看完整部《圍城》得出的這個結論符合創作實際嗎?仔細看看這篇文章就會發現,這的確是作者的本意,壹種深刻的哲學思考。事實上,錢鐘書似乎有點怕讀者不理解其中的象征意義,所以他多次借助小說人物的口來發掘這個“秘密”。《圍城》第三章,方鴻漸和朋友聚會。其中,楚沈明,壹個江湖騙子式的“學者”,在飯桌上大談婚姻的“哲學”。他引用了壹句古老的英國諺語:婚姻就像壹個金色的鳥籠。籠子外面的鳥想住在裏面,籠子裏面的鳥想飛出去;所以結束了,結束了,沒有遊戲了。另壹位朋友補充道:法國也有壹種說法。然而,它不是壹個鳥籠,而是壹個被圍困的城堡,fr tresse assiégééé。城外的人想沖進去,城裏的人想逃跑。……

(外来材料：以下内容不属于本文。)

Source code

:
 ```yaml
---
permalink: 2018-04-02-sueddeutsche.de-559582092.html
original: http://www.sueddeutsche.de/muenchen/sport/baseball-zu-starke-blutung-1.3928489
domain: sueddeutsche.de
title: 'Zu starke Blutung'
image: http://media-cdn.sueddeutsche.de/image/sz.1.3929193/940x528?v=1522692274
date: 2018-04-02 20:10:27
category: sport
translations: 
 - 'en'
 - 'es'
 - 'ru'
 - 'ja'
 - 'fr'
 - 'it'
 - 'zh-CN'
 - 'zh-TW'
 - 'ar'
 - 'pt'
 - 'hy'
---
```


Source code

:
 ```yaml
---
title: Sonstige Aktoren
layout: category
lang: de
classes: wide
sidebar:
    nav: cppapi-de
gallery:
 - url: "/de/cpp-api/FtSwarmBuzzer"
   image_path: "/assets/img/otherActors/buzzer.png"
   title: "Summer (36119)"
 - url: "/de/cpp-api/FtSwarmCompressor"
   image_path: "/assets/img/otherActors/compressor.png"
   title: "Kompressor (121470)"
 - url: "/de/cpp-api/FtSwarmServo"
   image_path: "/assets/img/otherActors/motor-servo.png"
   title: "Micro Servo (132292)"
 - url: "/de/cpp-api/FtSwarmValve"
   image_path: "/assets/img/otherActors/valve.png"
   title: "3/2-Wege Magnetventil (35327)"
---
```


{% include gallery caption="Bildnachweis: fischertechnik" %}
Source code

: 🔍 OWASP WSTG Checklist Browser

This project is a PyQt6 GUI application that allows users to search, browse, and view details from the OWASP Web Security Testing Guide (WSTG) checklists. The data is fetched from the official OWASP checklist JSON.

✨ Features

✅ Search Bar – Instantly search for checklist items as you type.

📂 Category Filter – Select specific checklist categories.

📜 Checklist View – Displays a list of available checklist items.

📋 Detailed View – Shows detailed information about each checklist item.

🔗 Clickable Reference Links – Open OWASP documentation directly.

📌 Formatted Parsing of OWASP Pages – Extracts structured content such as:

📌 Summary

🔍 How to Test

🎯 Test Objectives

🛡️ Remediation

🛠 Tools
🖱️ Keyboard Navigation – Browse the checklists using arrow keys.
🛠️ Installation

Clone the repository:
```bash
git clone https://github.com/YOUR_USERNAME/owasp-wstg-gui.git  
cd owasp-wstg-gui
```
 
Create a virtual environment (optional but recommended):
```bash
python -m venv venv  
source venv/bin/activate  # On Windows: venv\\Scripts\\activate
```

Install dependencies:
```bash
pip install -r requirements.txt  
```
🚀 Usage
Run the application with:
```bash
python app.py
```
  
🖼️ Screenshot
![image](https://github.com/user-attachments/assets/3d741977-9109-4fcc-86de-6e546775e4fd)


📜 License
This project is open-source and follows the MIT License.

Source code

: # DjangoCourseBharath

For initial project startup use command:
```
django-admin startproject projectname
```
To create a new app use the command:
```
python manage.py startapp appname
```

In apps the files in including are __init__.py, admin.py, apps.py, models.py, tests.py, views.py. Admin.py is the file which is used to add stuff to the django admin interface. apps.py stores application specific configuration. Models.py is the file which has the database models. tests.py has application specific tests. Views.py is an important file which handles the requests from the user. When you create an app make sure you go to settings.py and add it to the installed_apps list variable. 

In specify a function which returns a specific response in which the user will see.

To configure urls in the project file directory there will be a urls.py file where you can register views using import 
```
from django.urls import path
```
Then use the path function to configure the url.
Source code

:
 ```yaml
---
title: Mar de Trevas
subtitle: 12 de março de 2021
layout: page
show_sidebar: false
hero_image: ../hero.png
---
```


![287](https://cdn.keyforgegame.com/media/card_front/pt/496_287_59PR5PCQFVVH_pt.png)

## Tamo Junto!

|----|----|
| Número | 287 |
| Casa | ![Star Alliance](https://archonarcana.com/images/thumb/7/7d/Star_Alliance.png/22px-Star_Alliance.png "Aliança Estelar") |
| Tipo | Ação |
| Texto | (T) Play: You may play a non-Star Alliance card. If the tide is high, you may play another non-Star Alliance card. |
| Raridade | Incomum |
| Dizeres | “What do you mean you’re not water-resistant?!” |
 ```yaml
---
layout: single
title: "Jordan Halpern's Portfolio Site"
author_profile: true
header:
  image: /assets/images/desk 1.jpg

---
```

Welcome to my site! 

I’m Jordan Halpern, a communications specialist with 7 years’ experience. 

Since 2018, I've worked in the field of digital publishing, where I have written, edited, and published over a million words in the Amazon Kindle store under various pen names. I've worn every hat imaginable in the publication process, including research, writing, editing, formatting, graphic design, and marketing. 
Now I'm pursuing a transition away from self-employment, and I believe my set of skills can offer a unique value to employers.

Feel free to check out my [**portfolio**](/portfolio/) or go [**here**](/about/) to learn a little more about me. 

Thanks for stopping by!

這些都是點睛之筆,讓《圍城》的整體象征意義清晰起來。值得註意的是,江湖郎中褚等人在談《鳥籠》《圍城》時,似乎都對人生哲學有清醒的認識,唯獨方鴻漸“在酒的擺布下失去了自制力,覺得另壹個人在說沒有自己的話”細心的讀者會註意到,作者對《新儒林外史》中各類人物的“醒”與“醉”狀態的書寫,是有深意的。這暗示方鴻漸永遠處於“無知”狀態,被命運誤導的人就是這麽盲目。如果讀者真的理解了這部小說對人生哲學的思考,並“體會”到作者試圖表現的現代人日益失去控制自己的自制力的孤獨寂寞感,那麽他們就能強烈地感受到作者特別的諷刺力量。
從《圍城》在第三個層面,也就是哲學思考層面的寓意來看,這部小說已經包含了西方現代派文學中常見的生命之感或者宇宙意識,莫名的失望感和孤獨感,真的有點看透紅塵的味道。這類作品在中國40年代文壇的出現,可以說是揭示了戰後社會心態的壹個側面。這種先驗命題在西方現代主義文學中是突出而又充分的,但在中國文學中卻是罕見的。四五十年代,中國的讀者幾乎忽略了《圍城》中“哲學思考”的意義。畢竟當時人們熱衷於現實主義作品。
直到現在,我們越來越體會到《圍城》獨特的藝術魅力。這種魅力不僅在於朱利安語言運動的奇妙隱喻,還在於對世界的深刻勾畫,主要表現在其多層意蘊的象征結構和對人生社會的深刻思考。